Exercise goal
Where in the records does the word "Language" occur? Copy each line in which it does.
══ Record excerpts
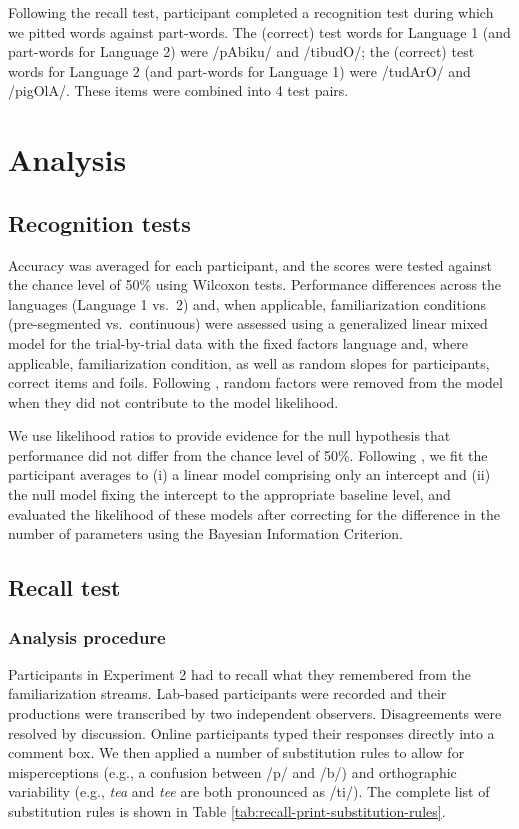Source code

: \documentclass[]{article}
\newcommand{\appsection}[1]{
  \clearpage
  \section{#1}
  \setcounter{subsection}{0}%
}
\begin{document}
Following the recall test, participant completed a recognition test during which we pitted words against part-words. The (correct) test words for Language 1 (and part-words for Language 2) were /pAbiku/ and /tibudO/; the (correct) test words for Language 2 (and part-words for Language 1) were /tudArO/ and /pigOlA/. These items were combined into 4 test pairs.

\appsection{Analysis}\label{app:analysis}

\subsection{Recognition tests}\label{recognition-tests}

Accuracy was averaged for each participant, and the scores were tested against the chance level of 50\% using Wilcoxon tests. Performance differences across the languages (Language 1 vs.~2) and, when applicable, familiarization conditions (pre-segmented vs.~continuous) were assessed using a generalized linear mixed model for the trial-by-trial data with the fixed factors language and, where applicable, familiarization condition, as well as random slopes for participants, correct items and foils. Following \citep{Baayen2008}, random factors were removed from the model when they did not contribute to the model likelihood.

We use likelihood ratios to provide evidence for the null hypothesis that performance did not differ from the chance level of 50\%. Following \citep{Glover2004}, we fit the participant averages to (i) a linear model comprising only an intercept and (ii) the null model fixing the intercept to the appropriate baseline level, and evaluated the likelihood of these models after correcting for the difference in the number of parameters using the Bayesian Information Criterion.

\subsection{Recall test}\label{app:recall_analysis}

\subsubsection{Analysis procedure}\label{app:recall_analysis_steps}

Participants in Experiment 2 had to recall what they remembered from the familiarization streams. Lab-based participants were recorded and their productions were transcribed by two independent observers. Disagreements were resolved by discussion. Online participants typed their responses directly into a comment box. We then applied a number of substitution rules to allow for misperceptions (e.g., a confusion between /p/ and /b/) and orthographic variability (e.g., \emph{tea} and \emph{tee} are both pronounced as /ti/). The complete list of substitution rules is shown in Table \ref{tab:recall-print-substitution-rules}.
\end{document}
════
Your response
Following the recall test, participant completed a recognition test during which we pitted words against part-words. The (correct) test words for Language 1 (and part-words for Language 2) were /pAbiku/ and /tibudO/; the (correct) test words for Language 2 (and part-words for Language 1) were /tudArO/ and /pigOlA/. These items were combined into 4 test pairs.
Accuracy was averaged for each participant, and the scores were tested against the chance level of 50\% using Wilcoxon tests. Performance differences across the languages (Language 1 vs.~2) and, when applicable, familiarization conditions (pre-segmented vs.~continuous) were assessed using a generalized linear mixed model for the trial-by-trial data with the fixed factors language and, where applicable, familiarization condition, as well as random slopes for participants, correct items and foils. Following \citep{Baayen2008}, random factors were removed from the model when they did not contribute to the model likelihood.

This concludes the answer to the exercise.